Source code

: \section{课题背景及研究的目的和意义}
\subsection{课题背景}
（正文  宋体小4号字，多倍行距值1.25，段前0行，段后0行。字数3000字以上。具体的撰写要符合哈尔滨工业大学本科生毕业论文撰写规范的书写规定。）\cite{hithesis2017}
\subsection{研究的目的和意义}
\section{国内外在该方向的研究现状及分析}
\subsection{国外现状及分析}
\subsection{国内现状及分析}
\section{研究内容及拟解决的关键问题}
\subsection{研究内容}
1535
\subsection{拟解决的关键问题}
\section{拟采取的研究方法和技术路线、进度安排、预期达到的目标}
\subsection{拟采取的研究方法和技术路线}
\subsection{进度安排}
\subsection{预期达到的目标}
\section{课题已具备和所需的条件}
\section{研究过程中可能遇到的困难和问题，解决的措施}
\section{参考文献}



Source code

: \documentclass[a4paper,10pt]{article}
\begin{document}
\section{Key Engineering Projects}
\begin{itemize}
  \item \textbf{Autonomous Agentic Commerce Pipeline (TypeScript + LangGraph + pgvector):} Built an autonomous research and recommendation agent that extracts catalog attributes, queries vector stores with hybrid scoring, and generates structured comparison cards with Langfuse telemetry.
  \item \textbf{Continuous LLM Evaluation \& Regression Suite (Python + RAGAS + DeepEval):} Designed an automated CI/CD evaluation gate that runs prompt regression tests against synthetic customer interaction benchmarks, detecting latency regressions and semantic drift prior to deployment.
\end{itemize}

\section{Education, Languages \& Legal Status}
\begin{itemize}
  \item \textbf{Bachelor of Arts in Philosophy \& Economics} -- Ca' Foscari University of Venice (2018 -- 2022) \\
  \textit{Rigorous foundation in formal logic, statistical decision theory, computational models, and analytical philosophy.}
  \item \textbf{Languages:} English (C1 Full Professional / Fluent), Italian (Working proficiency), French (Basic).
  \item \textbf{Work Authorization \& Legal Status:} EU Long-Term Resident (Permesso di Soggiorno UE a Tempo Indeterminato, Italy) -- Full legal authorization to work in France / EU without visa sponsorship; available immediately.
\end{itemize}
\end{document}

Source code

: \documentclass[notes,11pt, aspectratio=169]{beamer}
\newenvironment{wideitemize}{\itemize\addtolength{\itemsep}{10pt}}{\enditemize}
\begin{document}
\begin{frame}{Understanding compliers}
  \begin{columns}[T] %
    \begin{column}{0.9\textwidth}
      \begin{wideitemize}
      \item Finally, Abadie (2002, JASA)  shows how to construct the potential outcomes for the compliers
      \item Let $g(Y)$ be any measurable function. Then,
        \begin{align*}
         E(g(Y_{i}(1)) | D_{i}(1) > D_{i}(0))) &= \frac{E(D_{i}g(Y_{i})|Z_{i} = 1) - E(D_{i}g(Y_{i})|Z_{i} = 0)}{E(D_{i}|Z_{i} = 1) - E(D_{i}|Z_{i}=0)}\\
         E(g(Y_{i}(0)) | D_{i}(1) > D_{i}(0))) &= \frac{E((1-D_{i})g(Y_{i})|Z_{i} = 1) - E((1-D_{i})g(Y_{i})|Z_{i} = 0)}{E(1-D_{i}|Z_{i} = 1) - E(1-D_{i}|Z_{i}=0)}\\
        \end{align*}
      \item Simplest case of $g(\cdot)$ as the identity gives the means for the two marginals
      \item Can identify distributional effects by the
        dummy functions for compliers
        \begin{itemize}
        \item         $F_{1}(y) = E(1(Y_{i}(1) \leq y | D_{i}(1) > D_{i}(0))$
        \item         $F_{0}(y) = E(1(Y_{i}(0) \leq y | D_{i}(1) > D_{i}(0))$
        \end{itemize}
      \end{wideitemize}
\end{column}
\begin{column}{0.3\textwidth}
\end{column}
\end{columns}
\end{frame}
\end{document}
---*---
WORK REQUIRED: Give back the data exactly.

RESPONSE FOR THIS EXERCISE:
Source code

: \section{课题背景及研究的目的和意义}
\subsection{课题背景}
（正文  宋体小4号字，多倍行距值1.25，段前0行，段后0行。字数3000字以上。具体的撰写要符合哈尔滨工业大学本科生毕业论文撰写规范的书写规定。）\cite{hithesis2017}
\subsection{研究的目的和意义}
\section{国内外在该方向的研究现状及分析}
\subsection{国外现状及分析}
\subsection{国内现状及分析}
\section{研究内容及拟解决的关键问题}
\subsection{研究内容}
1535
\subsection{拟解决的关键问题}
\section{拟采取的研究方法和技术路线、进度安排、预期达到的目标}
\subsection{拟采取的研究方法和技术路线}
\subsection{进度安排}
\subsection{预期达到的目标}
\section{课题已具备和所需的条件}
\section{研究过程中可能遇到的困难和问题，解决的措施}
\section{参考文献}



Source code

: \documentclass[a4paper,10pt]{article}
\begin{document}
\section{Key Engineering Projects}
\begin{itemize}
  \item \textbf{Autonomous Agentic Commerce Pipeline (TypeScript + LangGraph + pgvector):} Built an autonomous research and recommendation agent that extracts catalog attributes, queries vector stores with hybrid scoring, and generates structured comparison cards with Langfuse telemetry.
  \item \textbf{Continuous LLM Evaluation \& Regression Suite (Python + RAGAS + DeepEval):} Designed an automated CI/CD evaluation gate that runs prompt regression tests against synthetic customer interaction benchmarks, detecting latency regressions and semantic drift prior to deployment.
\end{itemize}

\section{Education, Languages \& Legal Status}
\begin{itemize}
  \item \textbf{Bachelor of Arts in Philosophy \& Economics} -- Ca' Foscari University of Venice (2018 -- 2022) \\
  \textit{Rigorous foundation in formal logic, statistical decision theory, computational models, and analytical philosophy.}
  \item \textbf{Languages:} English (C1 Full Professional / Fluent), Italian (Working proficiency), French (Basic).
  \item \textbf{Work Authorization \& Legal Status:} EU Long-Term Resident (Permesso di Soggiorno UE a Tempo Indeterminato, Italy) -- Full legal authorization to work in France / EU without visa sponsorship; available immediately.
\end{itemize}
\end{document}

Source code

: \documentclass[notes,11pt, aspectratio=169]{beamer}
\newenvironment{wideitemize}{\itemize\addtolength{\itemsep}{10pt}}{\enditemize}
\begin{document}
\begin{frame}{Understanding compliers}
  \begin{columns}[T] %
    \begin{column}{0.9\textwidth}
      \begin{wideitemize}
      \item Finally, Abadie (2002, JASA)  shows how to construct the potential outcomes for the compliers
      \item Let $g(Y)$ be any measurable function. Then,
        \begin{align*}
         E(g(Y_{i}(1)) | D_{i}(1) > D_{i}(0))) &= \frac{E(D_{i}g(Y_{i})|Z_{i} = 1) - E(D_{i}g(Y_{i})|Z_{i} = 0)}{E(D_{i}|Z_{i} = 1) - E(D_{i}|Z_{i}=0)}\\
         E(g(Y_{i}(0)) | D_{i}(1) > D_{i}(0))) &= \frac{E((1-D_{i})g(Y_{i})|Z_{i} = 1) - E((1-D_{i})g(Y_{i})|Z_{i} = 0)}{E(1-D_{i}|Z_{i} = 1) - E(1-D_{i}|Z_{i}=0)}\\
        \end{align*}
      \item Simplest case of $g(\cdot)$ as the identity gives the means for the two marginals
      \item Can identify distributional effects by the
        dummy functions for compliers
        \begin{itemize}
        \item         $F_{1}(y) = E(1(Y_{i}(1) \leq y | D_{i}(1) > D_{i}(0))$
        \item         $F_{0}(y) = E(1(Y_{i}(0) \leq y | D_{i}(1) > D_{i}(0))$
        \end{itemize}
      \end{wideitemize}
\end{column}
\begin{column}{0.3\textwidth}
\end{column}
\end{columns}
\end{frame}
\end{document}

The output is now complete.